Feeling so much better today. We went out for breakfast with the kids. It’s very surreal feeling being in this town in Kentucky, and not the dense population of Chicago.

I’m still not use to the idea of living here. Everything I look at I think “I’m going to see that every day now.” That’s my street. That’s my backyard. That’s where I’ll see my sunsets from now on.

As we were leaving the restaurant, I saw my nieces a few tables away from where we’d been eating. My brother had just got there by coincidence.

I cannot tell you the joy it brings me that I can run into my brother just going around town. It’s a new experience for me. I haven’t lived in the same town as my family for 20 years.

After that we went to a store to get a broom and some other stuff, and as we were leaving we ran into them in the parking lot again. This may not seem important to other folks who live in small towns, but this felt like a strange miracle to me and my kids. This is our life now - seeing our family daily.

I often felt very lonely in Chicago. I loved that city, but it felt like if you moved a few miles away from someone in any direction it was like they were in another country. And if you moved to the suburbs it was a different planet.

One of the reasons I loved working so much in theatre was that it meant we’d all get together at a neutral territory.

Anyway. I’ll never take this for granted. The ability to see people that I love and care about.

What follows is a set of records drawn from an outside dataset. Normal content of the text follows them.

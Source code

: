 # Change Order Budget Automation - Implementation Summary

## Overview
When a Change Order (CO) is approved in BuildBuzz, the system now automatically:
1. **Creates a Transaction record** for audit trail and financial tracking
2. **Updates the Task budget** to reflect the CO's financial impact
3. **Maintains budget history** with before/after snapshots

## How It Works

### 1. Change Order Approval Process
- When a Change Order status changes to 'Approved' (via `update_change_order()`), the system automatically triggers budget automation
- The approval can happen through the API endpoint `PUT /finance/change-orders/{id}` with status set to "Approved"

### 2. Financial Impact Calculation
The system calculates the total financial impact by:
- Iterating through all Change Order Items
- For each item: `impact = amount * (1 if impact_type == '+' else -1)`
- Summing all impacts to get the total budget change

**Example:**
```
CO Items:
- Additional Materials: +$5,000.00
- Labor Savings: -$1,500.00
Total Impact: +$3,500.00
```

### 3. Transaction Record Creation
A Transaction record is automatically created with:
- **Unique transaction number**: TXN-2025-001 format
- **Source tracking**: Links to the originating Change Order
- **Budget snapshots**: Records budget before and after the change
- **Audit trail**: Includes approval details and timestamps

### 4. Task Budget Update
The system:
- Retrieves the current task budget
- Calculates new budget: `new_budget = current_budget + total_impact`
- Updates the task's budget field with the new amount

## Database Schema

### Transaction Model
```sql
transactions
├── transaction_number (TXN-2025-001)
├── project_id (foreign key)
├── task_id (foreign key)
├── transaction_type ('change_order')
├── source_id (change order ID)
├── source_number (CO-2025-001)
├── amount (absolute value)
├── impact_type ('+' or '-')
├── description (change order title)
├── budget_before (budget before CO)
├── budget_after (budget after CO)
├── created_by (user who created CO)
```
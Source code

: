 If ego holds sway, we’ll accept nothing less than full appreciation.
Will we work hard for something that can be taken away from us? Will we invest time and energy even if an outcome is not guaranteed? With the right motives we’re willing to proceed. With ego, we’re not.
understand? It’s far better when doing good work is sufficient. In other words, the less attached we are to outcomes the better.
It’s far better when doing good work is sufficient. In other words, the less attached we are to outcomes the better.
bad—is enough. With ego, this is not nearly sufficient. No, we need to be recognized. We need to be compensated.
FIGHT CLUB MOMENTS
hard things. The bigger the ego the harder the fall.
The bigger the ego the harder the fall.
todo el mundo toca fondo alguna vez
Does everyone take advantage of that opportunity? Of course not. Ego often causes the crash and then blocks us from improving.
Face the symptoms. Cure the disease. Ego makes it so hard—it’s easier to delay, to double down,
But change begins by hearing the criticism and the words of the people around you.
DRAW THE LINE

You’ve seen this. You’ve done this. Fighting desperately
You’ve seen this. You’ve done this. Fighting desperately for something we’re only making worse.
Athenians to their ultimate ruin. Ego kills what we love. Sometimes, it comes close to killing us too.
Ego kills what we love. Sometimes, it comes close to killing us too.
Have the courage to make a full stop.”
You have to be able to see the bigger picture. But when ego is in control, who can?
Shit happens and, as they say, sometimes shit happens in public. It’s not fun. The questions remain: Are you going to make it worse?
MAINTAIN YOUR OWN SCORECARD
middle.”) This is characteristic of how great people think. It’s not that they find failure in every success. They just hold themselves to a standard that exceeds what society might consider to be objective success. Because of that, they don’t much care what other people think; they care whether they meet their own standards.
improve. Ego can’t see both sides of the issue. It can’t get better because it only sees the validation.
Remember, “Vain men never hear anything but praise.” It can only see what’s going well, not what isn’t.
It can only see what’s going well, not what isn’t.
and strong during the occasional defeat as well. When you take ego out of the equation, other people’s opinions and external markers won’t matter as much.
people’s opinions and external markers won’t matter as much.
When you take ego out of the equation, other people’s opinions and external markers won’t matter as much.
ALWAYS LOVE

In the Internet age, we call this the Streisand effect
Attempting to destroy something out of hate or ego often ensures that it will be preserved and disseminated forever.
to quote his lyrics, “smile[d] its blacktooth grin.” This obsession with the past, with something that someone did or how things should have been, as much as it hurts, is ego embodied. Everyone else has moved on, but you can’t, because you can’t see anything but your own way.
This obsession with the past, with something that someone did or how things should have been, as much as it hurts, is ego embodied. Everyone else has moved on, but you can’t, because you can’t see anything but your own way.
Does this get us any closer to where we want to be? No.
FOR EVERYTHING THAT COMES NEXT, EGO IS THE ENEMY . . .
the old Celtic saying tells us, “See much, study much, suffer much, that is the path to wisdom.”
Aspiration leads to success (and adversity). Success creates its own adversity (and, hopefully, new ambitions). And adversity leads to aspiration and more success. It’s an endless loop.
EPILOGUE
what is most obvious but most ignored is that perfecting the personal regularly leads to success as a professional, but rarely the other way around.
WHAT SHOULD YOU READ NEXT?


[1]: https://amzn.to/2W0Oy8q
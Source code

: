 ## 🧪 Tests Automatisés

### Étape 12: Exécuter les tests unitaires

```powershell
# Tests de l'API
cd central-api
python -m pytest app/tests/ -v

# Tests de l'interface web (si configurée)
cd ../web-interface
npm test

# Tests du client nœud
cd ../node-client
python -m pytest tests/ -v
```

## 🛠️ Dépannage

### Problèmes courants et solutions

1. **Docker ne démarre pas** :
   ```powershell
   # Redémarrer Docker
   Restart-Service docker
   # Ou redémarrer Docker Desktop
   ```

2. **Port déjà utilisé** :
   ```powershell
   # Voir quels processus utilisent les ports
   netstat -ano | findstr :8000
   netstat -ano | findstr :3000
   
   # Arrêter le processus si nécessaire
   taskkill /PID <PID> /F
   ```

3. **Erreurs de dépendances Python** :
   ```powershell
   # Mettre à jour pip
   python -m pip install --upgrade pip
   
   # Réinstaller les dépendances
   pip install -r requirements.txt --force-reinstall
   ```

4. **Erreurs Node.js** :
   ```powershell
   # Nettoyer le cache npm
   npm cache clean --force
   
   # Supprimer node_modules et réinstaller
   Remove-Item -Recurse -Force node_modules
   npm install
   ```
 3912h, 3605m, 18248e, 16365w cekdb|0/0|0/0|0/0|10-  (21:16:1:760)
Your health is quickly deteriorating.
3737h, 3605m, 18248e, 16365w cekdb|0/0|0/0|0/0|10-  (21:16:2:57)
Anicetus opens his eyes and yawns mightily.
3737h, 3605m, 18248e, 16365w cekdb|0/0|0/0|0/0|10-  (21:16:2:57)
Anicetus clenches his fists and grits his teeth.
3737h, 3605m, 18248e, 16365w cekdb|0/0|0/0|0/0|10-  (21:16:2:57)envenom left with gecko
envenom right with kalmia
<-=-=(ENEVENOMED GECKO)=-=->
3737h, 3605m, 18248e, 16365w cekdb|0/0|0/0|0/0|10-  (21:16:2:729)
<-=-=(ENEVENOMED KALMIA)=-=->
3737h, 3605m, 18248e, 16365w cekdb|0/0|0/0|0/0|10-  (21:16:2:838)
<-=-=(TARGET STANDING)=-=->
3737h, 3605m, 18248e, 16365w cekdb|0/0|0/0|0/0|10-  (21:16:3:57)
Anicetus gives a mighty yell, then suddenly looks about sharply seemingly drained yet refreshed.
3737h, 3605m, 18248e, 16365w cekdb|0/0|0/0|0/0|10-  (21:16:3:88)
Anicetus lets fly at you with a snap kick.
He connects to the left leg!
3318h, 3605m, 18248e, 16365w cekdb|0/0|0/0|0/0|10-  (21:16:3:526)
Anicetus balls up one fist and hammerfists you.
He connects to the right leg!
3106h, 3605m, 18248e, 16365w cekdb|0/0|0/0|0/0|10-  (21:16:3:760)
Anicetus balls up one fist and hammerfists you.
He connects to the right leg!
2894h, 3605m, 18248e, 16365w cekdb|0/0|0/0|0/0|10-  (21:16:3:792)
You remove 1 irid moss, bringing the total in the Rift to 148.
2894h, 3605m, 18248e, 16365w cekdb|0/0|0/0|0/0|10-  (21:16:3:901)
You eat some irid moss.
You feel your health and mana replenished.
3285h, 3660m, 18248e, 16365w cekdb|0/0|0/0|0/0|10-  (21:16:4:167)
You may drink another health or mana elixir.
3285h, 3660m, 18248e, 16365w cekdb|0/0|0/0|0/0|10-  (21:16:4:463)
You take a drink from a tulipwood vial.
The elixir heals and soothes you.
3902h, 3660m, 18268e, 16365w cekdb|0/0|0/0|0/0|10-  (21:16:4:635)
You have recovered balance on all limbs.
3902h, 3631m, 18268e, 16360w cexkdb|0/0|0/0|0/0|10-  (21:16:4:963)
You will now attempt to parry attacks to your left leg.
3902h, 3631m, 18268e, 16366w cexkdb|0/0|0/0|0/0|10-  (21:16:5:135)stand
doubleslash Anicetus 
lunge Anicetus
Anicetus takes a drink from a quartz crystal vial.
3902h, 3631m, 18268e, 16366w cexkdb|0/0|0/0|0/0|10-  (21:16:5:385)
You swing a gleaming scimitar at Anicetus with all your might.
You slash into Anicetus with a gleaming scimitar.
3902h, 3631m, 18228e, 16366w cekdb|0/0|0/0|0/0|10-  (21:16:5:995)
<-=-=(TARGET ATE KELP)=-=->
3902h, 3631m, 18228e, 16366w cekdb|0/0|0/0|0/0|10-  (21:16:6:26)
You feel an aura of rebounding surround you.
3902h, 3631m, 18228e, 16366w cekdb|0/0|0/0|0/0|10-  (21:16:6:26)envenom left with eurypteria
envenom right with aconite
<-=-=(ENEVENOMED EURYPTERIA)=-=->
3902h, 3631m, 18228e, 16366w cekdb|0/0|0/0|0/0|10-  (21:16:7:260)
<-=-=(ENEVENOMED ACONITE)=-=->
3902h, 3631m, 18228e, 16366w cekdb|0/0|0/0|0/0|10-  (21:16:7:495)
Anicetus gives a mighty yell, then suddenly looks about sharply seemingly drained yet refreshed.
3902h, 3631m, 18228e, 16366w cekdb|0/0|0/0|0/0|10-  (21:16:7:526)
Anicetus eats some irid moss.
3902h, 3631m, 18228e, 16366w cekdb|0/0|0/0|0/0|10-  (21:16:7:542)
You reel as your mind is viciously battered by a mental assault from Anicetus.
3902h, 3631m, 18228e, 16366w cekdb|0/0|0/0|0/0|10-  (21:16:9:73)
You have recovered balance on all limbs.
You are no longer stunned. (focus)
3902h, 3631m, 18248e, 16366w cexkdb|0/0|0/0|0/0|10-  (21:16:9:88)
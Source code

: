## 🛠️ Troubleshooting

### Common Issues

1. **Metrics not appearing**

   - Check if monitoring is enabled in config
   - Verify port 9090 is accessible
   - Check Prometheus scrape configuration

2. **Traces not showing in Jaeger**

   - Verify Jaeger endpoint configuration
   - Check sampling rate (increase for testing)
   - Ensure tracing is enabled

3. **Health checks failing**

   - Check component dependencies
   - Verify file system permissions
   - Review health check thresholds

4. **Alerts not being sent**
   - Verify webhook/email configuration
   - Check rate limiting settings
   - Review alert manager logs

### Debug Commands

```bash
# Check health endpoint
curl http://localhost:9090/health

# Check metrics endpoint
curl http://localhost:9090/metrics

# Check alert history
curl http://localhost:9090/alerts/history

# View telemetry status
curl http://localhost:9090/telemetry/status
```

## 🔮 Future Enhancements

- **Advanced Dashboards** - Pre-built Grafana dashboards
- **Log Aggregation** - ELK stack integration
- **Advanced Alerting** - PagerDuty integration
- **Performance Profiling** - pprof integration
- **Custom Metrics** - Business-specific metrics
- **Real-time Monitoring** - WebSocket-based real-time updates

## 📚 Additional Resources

I’m slowly setting up my studio/office. After all the packing and running around, I just couldn’t face unpacking. Now that I feel like my brain is returning to me, and my body isn’t all knotted up, I can start to think a little more creatively. I’m hoping to return to work on editing the show next week. We have one more trip back to Chicago to clean and list our condo - and after that it’s on like Donkey Kong.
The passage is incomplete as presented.